» **Aim of the exercise**
If a line in the data holds "bmatrix", copy that line out in full.

» **The data**
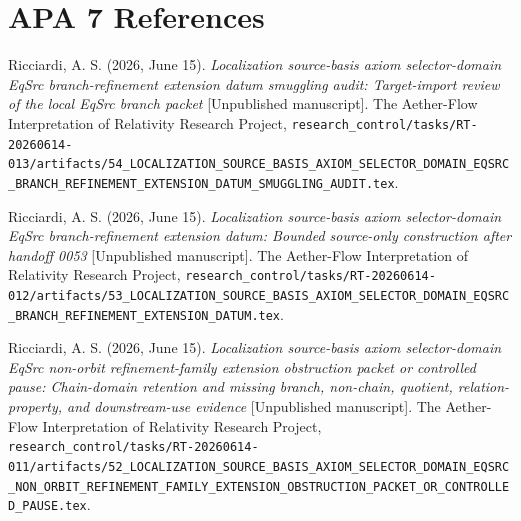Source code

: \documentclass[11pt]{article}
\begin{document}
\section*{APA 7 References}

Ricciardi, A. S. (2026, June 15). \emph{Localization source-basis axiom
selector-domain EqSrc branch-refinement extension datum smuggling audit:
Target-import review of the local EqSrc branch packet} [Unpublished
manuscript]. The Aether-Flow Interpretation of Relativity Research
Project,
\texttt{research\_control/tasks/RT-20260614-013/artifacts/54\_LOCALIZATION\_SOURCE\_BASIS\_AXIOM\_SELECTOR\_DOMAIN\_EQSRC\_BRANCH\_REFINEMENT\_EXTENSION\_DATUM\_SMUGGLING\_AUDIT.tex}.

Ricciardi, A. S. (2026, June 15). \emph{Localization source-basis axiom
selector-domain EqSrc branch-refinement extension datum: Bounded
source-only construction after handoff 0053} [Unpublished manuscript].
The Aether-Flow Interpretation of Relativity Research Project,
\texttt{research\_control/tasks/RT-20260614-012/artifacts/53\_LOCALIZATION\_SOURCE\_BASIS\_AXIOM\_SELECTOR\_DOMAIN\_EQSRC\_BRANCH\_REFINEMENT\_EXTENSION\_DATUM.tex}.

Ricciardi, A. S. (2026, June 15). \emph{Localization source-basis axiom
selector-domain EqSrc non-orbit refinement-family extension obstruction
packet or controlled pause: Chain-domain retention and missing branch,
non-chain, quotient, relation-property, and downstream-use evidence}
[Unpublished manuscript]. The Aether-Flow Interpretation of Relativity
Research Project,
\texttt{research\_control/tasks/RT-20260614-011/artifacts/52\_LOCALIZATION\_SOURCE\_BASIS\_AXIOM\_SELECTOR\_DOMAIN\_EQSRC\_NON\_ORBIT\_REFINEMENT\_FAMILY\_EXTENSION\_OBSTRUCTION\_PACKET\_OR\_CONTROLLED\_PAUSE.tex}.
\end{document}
...
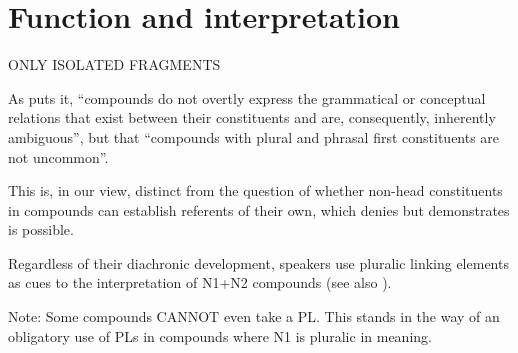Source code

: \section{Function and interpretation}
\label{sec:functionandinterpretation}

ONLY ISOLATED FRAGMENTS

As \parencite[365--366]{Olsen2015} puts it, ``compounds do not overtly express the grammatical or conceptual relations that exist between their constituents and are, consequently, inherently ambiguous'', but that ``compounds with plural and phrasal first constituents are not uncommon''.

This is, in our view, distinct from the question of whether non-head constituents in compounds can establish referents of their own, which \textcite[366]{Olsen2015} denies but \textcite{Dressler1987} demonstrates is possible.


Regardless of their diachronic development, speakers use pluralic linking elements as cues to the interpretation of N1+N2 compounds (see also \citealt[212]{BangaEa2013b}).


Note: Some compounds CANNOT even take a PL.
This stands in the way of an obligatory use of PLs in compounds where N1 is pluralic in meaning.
...
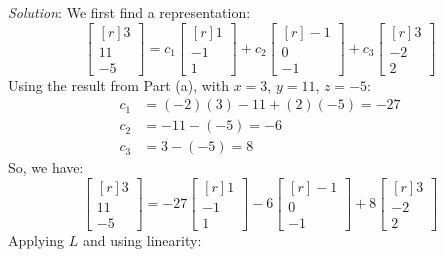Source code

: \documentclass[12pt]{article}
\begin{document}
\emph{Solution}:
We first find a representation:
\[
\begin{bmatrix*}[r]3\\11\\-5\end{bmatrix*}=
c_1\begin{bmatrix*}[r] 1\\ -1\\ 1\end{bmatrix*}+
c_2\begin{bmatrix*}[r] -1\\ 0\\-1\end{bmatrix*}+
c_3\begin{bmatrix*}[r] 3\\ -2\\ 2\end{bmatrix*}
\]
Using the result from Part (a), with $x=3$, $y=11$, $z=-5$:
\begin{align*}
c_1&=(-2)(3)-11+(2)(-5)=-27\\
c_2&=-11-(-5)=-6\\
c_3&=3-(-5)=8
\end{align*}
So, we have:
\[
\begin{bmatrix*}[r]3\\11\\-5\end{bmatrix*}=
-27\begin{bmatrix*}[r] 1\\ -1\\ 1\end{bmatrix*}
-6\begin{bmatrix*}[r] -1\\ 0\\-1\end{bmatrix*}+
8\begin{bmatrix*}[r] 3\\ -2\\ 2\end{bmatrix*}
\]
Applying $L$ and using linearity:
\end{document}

» **Answer box**
\begin{bmatrix*}[r]3\\11\\-5\end{bmatrix*}=
c_1\begin{bmatrix*}[r] 1\\ -1\\ 1\end{bmatrix*}+
c_2\begin{bmatrix*}[r] -1\\ 0\\-1\end{bmatrix*}+
c_3\begin{bmatrix*}[r] 3\\ -2\\ 2\end{bmatrix*}
\begin{bmatrix*}[r]3\\11\\-5\end{bmatrix*}=
-27\begin{bmatrix*}[r] 1\\ -1\\ 1\end{bmatrix*}
-6\begin{bmatrix*}[r] -1\\ 0\\-1\end{bmatrix*}+
8\begin{bmatrix*}[r] 3\\ -2\\ 2\end{bmatrix*}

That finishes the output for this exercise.